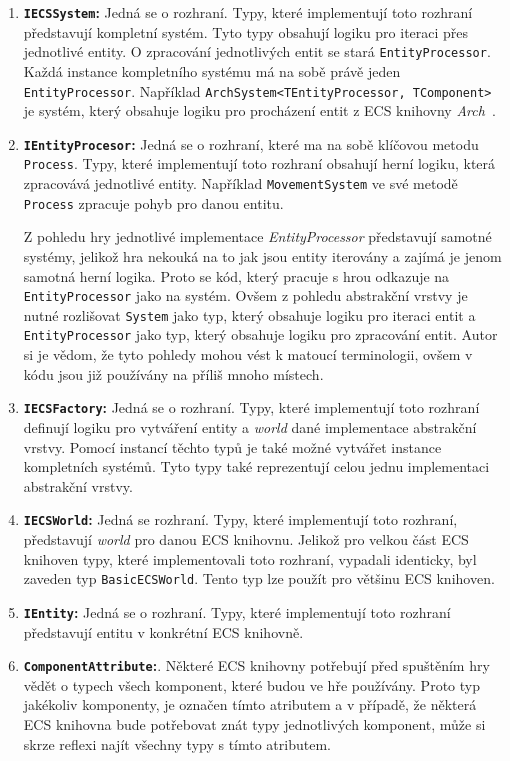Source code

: \begin{enumerate}
    \item \textbf{\texttt{IECSSystem}:} Jedná se o rozhraní. Typy, které implementují toto rozhraní představují kompletní systém. Tyto typy obsahují logiku pro iteraci přes jednotlivé entity. O zpracování jednotlivých entit se stará \texttt{EntityProcessor}. Každá instance kompletního systému má na sobě právě jeden \texttt{EntityProcessor}. Například \texttt{ArchSystem<TEntityProcessor, TComponent>} je systém, který obsahuje logiku pro procházení entit z ECS knihovny \textit{Arch}~\cite{Arch}.

    \item \textbf{\texttt{IEntityProcesor}:} Jedná se o rozhraní, které ma na sobě klíčovou metodu \texttt{Process}. Typy, které implementují toto rozhraní obsahují herní logiku, která zpracovává jednotlivé entity. Například \verb|MovementSystem| ve své metodě \verb|Process| zpracuje pohyb pro danou entitu.

    Z pohledu hry jednotlivé implementace \textit{EntityProcessor} představují samotné systémy, jelikož hra nekouká na to jak jsou entity iterovány a zajímá je jenom samotná herní logika. Proto se kód, který pracuje s hrou odkazuje na \texttt{EntityProcessor} jako na systém. Ovšem z pohledu abstrakční vrstvy je nutné rozlišovat \texttt{System} jako typ, který obsahuje logiku pro iteraci entit a \texttt{EntityProcessor} jako typ, který obsahuje logiku pro zpracování entit. Autor si je vědom, že tyto pohledy mohou vést k matoucí terminologii, ovšem v kódu jsou již používány na příliš mnoho místech.

    \item \textbf{\texttt{IECSFactory}:} Jedná se o rozhraní. Typy, které implementují toto rozhraní definují logiku pro vytváření entity a \textit{world} dané implementace abstrakční vrstvy. Pomocí instancí těchto typů je také možné vytvářet instance kompletních systémů. Tyto typy také reprezentují celou jednu implementaci abstrakční vrstvy.

    \item \textbf{\texttt{IECSWorld}:} Jedná se rozhraní. Typy, které implementují toto rozhraní, představují \textit{world} pro danou ECS knihovnu. Jelikož pro velkou část ECS knihoven typy, které implementovali toto rozhraní, vypadali identicky, byl zaveden typ \texttt{BasicECSWorld}. Tento typ lze použít pro většinu ECS knihoven.

    \item \textbf{\texttt{IEntity}:} Jedná se o rozhraní. Typy, které implementují toto rozhraní představují entitu v konkrétní ECS knihovně.

    \item \textbf{\texttt{ComponentAttribute}:}. Některé ECS knihovny potřebují před spuštěním hry vědět o typech všech komponent, které budou ve hře používány. Proto typ jakékoliv komponenty, je označen tímto atributem a v případě, že některá ECS knihovna bude potřebovat znát typy jednotlivých komponent, může si skrze reflexi najít všechny typy s tímto atributem.
\end{enumerate}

==============================

Assignment: With the pictures removed, return each record above exactly as given.

Expected answer:
Source code

: \begin{enumerate}
    \item \textbf{\texttt{IECSSystem}:} Jedná se o rozhraní. Typy, které implementují toto rozhraní představují kompletní systém. Tyto typy obsahují logiku pro iteraci přes jednotlivé entity. O zpracování jednotlivých entit se stará \texttt{EntityProcessor}. Každá instance kompletního systému má na sobě právě jeden \texttt{EntityProcessor}. Například \texttt{ArchSystem<TEntityProcessor, TComponent>} je systém, který obsahuje logiku pro procházení entit z ECS knihovny \textit{Arch}~\cite{Arch}.

    \item \textbf{\texttt{IEntityProcesor}:} Jedná se o rozhraní, které ma na sobě klíčovou metodu \texttt{Process}. Typy, které implementují toto rozhraní obsahují herní logiku, která zpracovává jednotlivé entity. Například \verb|MovementSystem| ve své metodě \verb|Process| zpracuje pohyb pro danou entitu.

    Z pohledu hry jednotlivé implementace \textit{EntityProcessor} představují samotné systémy, jelikož hra nekouká na to jak jsou entity iterovány a zajímá je jenom samotná herní logika. Proto se kód, který pracuje s hrou odkazuje na \texttt{EntityProcessor} jako na systém. Ovšem z pohledu abstrakční vrstvy je nutné rozlišovat \texttt{System} jako typ, který obsahuje logiku pro iteraci entit a \texttt{EntityProcessor} jako typ, který obsahuje logiku pro zpracování entit. Autor si je vědom, že tyto pohledy mohou vést k matoucí terminologii, ovšem v kódu jsou již používány na příliš mnoho místech.

    \item \textbf{\texttt{IECSFactory}:} Jedná se o rozhraní. Typy, které implementují toto rozhraní definují logiku pro vytváření entity a \textit{world} dané implementace abstrakční vrstvy. Pomocí instancí těchto typů je také možné vytvářet instance kompletních systémů. Tyto typy také reprezentují celou jednu implementaci abstrakční vrstvy.

    \item \textbf{\texttt{IECSWorld}:} Jedná se rozhraní. Typy, které implementují toto rozhraní, představují \textit{world} pro danou ECS knihovnu. Jelikož pro velkou část ECS knihoven typy, které implementovali toto rozhraní, vypadali identicky, byl zaveden typ \texttt{BasicECSWorld}. Tento typ lze použít pro většinu ECS knihoven.

    \item \textbf{\texttt{IEntity}:} Jedná se o rozhraní. Typy, které implementují toto rozhraní představují entitu v konkrétní ECS knihovně.

    \item \textbf{\texttt{ComponentAttribute}:}. Některé ECS knihovny potřebují před spuštěním hry vědět o typech všech komponent, které budou ve hře používány. Proto typ jakékoliv komponenty, je označen tímto atributem a v případě, že některá ECS knihovna bude potřebovat znát typy jednotlivých komponent, může si skrze reflexi najít všechny typy s tímto atributem.
\end{enumerate}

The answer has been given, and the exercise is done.